> [WHAT IS NEEDED] Go line by line through the records below. Copy whichever lines contain the string "successfully".

BEGIN SUPPLIED INFORMATION

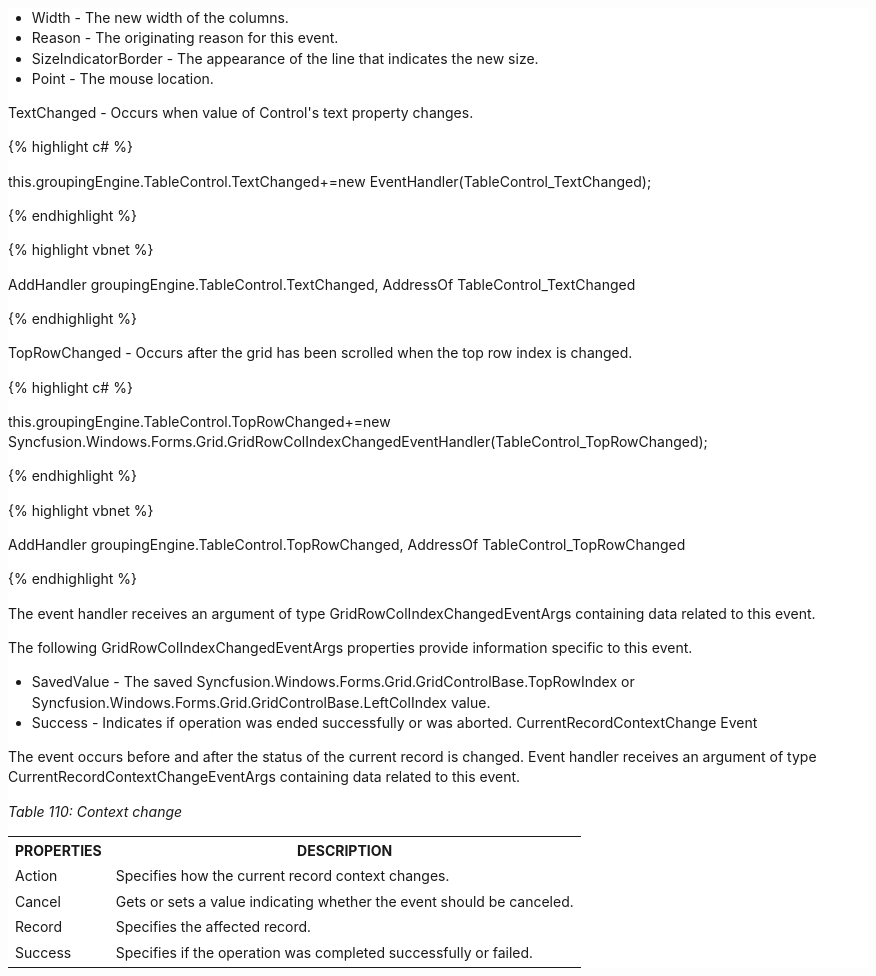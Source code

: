 * Width - The new width of the columns.
* Reason - The originating reason for this event.
* SizeIndicatorBorder - The appearance of the line that indicates the new size.
* Point - The mouse location.

TextChanged - Occurs when value of Control's text property changes.

{% highlight c# %}

this.groupingEngine.TableControl.TextChanged+=new EventHandler(TableControl_TextChanged);

{% endhighlight %}

{% highlight vbnet %}

AddHandler groupingEngine.TableControl.TextChanged, AddressOf TableControl_TextChanged

{% endhighlight %}


TopRowChanged - Occurs after the grid has been scrolled when the top row index is changed. 

{% highlight c# %}

this.groupingEngine.TableControl.TopRowChanged+=new Syncfusion.Windows.Forms.Grid.GridRowColIndexChangedEventHandler(TableControl_TopRowChanged);

{% endhighlight %}

{% highlight vbnet %}

AddHandler groupingEngine.TableControl.TopRowChanged, AddressOf TableControl_TopRowChanged

{% endhighlight %}


The event handler receives an argument of type GridRowColIndexChangedEventArgs containing data related to this event.

The following GridRowColIndexChangedEventArgs properties provide information specific to this event.

* SavedValue - The saved Syncfusion.Windows.Forms.Grid.GridControlBase.TopRowIndex or Syncfusion.Windows.Forms.Grid.GridControlBase.LeftColIndex value.
* Success - Indicates if operation was ended successfully or was aborted.
CurrentRecordContextChange Event


The event occurs before and after the status of the current record is changed. Event handler receives an argument of type CurrentRecordContextChangeEventArgs containing data related to this event.

_Table 110: Context change_ 

<table>
<tr>
<th>
PROPERTIES</th><th>
DESCRIPTION</th></tr>
<tr>
<td>
Action</td><td>
Specifies how the current record context changes.</td></tr>
<tr>
<td>
Cancel</td><td>
Gets or sets a value indicating whether the event should be canceled.</td></tr>
<tr>
<td>
Record</td><td>
Specifies the affected record.</td></tr>
<tr>
<td>
Success</td><td>
Specifies if the operation was completed successfully or failed.</td></tr>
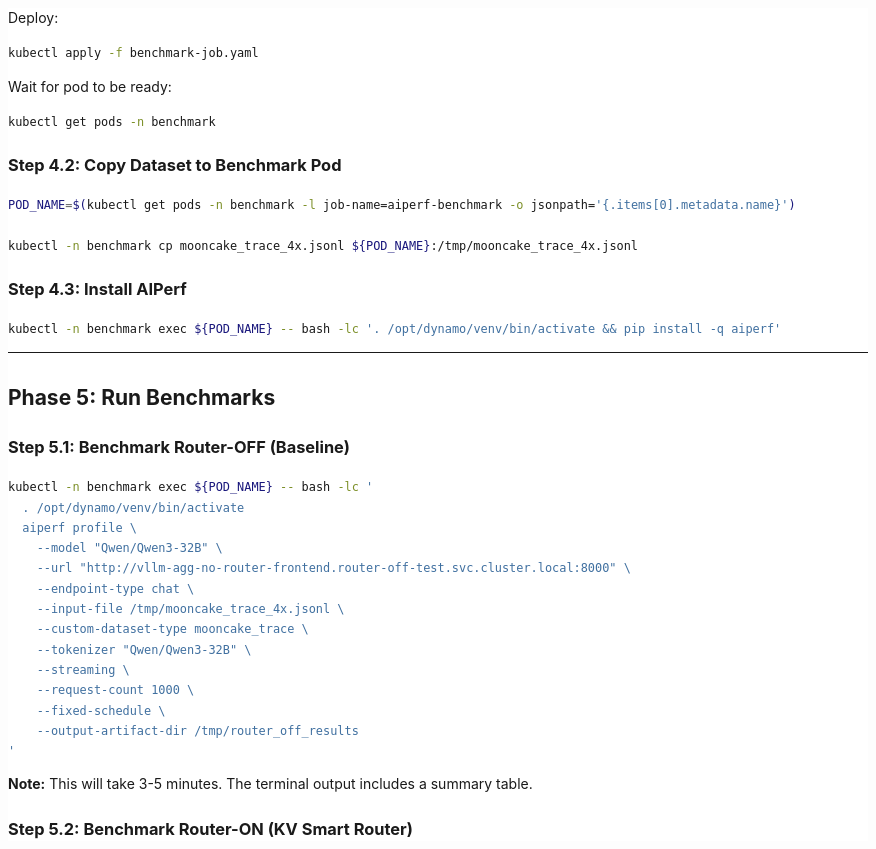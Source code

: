 Deploy:

```bash
kubectl apply -f benchmark-job.yaml
```

Wait for pod to be ready:

```bash
kubectl get pods -n benchmark
```

### Step 4.2: Copy Dataset to Benchmark Pod

```bash
POD_NAME=$(kubectl get pods -n benchmark -l job-name=aiperf-benchmark -o jsonpath='{.items[0].metadata.name}')

kubectl -n benchmark cp mooncake_trace_4x.jsonl ${POD_NAME}:/tmp/mooncake_trace_4x.jsonl
```

### Step 4.3: Install AIPerf

```bash
kubectl -n benchmark exec ${POD_NAME} -- bash -lc '. /opt/dynamo/venv/bin/activate && pip install -q aiperf'
```

---

## Phase 5: Run Benchmarks

### Step 5.1: Benchmark Router-OFF (Baseline)

```bash
kubectl -n benchmark exec ${POD_NAME} -- bash -lc '
  . /opt/dynamo/venv/bin/activate
  aiperf profile \
    --model "Qwen/Qwen3-32B" \
    --url "http://vllm-agg-no-router-frontend.router-off-test.svc.cluster.local:8000" \
    --endpoint-type chat \
    --input-file /tmp/mooncake_trace_4x.jsonl \
    --custom-dataset-type mooncake_trace \
    --tokenizer "Qwen/Qwen3-32B" \
    --streaming \
    --request-count 1000 \
    --fixed-schedule \
    --output-artifact-dir /tmp/router_off_results
'
```

**Note:** This will take 3-5 minutes. The terminal output includes a summary table.

### Step 5.2: Benchmark Router-ON (KV Smart Router)
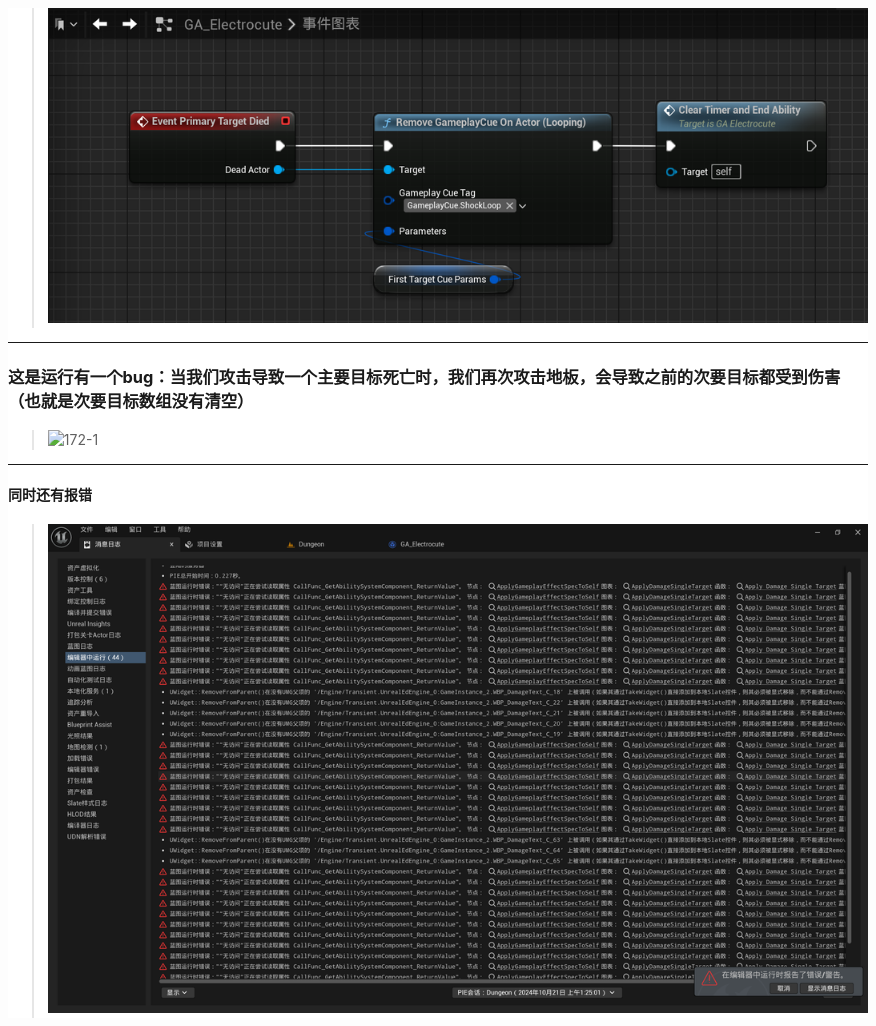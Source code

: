 >
>![image-20241020172255609](./Image/GAS_172/image-20241020172255609.png)


------

### 这是运行有一个bug：当我们攻击导致一个主要目标死亡时，我们再次攻击地板，会导致之前的次要目标都受到伤害（也就是次要目标数组没有清空）
>![172-1](./Image/GAS_172/172-1-1729416767877-17.gif)


------

#### 同时还有报错
>![image-20241020172527786](./Image/GAS_172/image-20241020172527786.png)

END SUPPLIED INFORMATION

> [ANSWER BELOW]
* Success - Indicates if operation was ended successfully or was aborted.
Specifies if the operation was completed successfully or failed.</td></tr>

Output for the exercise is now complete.